Circuit Judge Stephen Rushing ruled that the highly anticipated trial for Andrew Frank Morris, now 18, would start the morning of Dec. 13.
Morris faces charges of third-degree murder and grand theft of statutory property. If convicted, he could be sentenced to as many as 15 years in prison.
Assistant State Attorney Pete Magrino, Hernando's chief homicide prosecutor, said he was optimistic about reaching a plea deal before going to trial.
"I'm hopeful that we'll resolve the case short of trial," Magrino said. "But that's in the defense's court. I don't want to further traumatize the victim's family."
Morris' attorney Robert Whittel did not immediately return a message seeking comment Friday.
Authorities say Morris, then a 16-year-old junior at Nature Coast Technical High School, slipped out of his house about 5 a.m. on Feb. 19, 2009, and took his parents' 2002 Mitsubishi Montero without permission.
Morris was driving the sport utility vehicle west on Powell Road, south of Brooksville, about 5:45 a.m. when he apparently crossed the center line and collided head-on with a dark-colored agency-issued 1999 Ford Crown Victoria driven by Bierwiler, according to reports.
Bierwiler was killed instantly. Morris had two broken legs, a number of broken ribs and three broken vertebrae — among other injuries — that required extensive surgical reconstruction, Whittel has said.
Back at Morris' home, his parents — George and Andrea Lyle — realized their car was missing, dialed 911 and reported that the Montero had been stolen. In sworn statements a day later, the Lyles said their son didn't have permission to take the vehicle.
This provided the state justification for the grand theft and murder charges, prosecutors said. Under state law, a third-degree murder is a death committed in the commission of another felony, an elevated charge from vehicular homicide, which involves a death in the course of reckless driving.
The awkward reality: The case against Morris relies heavily on the statements of his parents.
Bierwiler's family has also filed a wrongful death lawsuit against Morris and his parents seeking financial damages in excess of $15,000. It alleges five counts of negligence, claiming that the Lyles knew and consented to Morris operating the SUV — language needed for an insurance claim against them for culpable negligence.
In court Friday, Rushing also set Nov. 5 as a date for attorneys to take the depositions of the Lyles.
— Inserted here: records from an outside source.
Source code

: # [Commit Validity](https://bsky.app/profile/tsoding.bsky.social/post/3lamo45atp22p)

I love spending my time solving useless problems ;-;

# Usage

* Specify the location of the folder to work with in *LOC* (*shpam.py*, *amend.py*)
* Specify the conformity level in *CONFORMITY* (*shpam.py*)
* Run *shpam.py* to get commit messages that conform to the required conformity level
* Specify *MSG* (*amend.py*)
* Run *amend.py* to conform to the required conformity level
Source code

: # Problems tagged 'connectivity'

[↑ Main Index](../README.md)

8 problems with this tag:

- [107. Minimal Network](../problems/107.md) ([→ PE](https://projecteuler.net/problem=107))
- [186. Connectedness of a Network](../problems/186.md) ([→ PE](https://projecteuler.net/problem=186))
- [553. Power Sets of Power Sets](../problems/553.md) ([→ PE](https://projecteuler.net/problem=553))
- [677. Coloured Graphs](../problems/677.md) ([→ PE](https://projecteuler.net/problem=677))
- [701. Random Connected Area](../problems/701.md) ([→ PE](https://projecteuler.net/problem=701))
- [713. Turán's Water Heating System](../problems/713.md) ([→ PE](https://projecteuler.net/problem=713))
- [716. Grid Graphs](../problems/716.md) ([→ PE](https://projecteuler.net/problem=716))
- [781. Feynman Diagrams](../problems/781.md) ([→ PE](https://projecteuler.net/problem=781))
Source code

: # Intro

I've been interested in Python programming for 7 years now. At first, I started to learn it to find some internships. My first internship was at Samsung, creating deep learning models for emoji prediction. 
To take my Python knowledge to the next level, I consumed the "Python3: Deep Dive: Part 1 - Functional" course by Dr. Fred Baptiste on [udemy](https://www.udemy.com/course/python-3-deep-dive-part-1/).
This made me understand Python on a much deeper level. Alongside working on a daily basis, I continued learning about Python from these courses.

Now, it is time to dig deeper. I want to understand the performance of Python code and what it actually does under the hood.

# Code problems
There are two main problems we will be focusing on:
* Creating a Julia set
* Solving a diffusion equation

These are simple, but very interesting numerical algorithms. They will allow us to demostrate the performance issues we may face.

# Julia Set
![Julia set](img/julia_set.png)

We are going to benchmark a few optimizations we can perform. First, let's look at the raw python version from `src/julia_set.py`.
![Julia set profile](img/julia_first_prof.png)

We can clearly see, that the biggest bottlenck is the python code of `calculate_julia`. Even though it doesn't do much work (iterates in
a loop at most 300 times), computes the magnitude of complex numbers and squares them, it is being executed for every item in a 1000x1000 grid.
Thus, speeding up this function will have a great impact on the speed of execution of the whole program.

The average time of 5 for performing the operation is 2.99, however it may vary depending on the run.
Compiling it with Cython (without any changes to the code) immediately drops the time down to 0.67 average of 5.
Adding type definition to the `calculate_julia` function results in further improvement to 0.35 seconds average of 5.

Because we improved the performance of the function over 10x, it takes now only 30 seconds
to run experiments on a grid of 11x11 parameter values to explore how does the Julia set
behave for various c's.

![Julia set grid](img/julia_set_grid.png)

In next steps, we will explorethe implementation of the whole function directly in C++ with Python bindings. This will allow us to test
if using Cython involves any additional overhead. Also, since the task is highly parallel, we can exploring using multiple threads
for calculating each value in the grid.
Magrino had filed a motion Sept. 24 asking Rushing to order the Lyles' criminal and civil attorneys to agree upon a date after previous depositions were canceled. The Lyles' civil attorney, Virgil William Wright III, responded with a motion Thursday to strike Magrino's request, arguing the prosecutor had "misstated the facts surrounding the scheduling" of the deposition.
Wright did not immediately respond to a message seeking comment Friday.
Magrino said it was the first time in nearly 30 years as a prosecutor that he had ever filed that sort of motion. But the prosecutor said he had little choice, as he was insistent on coming to some sort of resolution in the case.
Hinting that the problem may not be with the family but with their representatives, Magrino noted, "From day one, the Lyles have been cooperative with law enforcement. … I don't think Mr. and Mrs. Lyle are trying to be the obstructionists here."
And Magrino acknowledged — as he has before — that his urgency to push this case is in part because of the high priority he places on homicide cases involving law enforcement officers.
"All victims are important," Magrino said. "But law enforcement victims and families are the cases I give most priority to."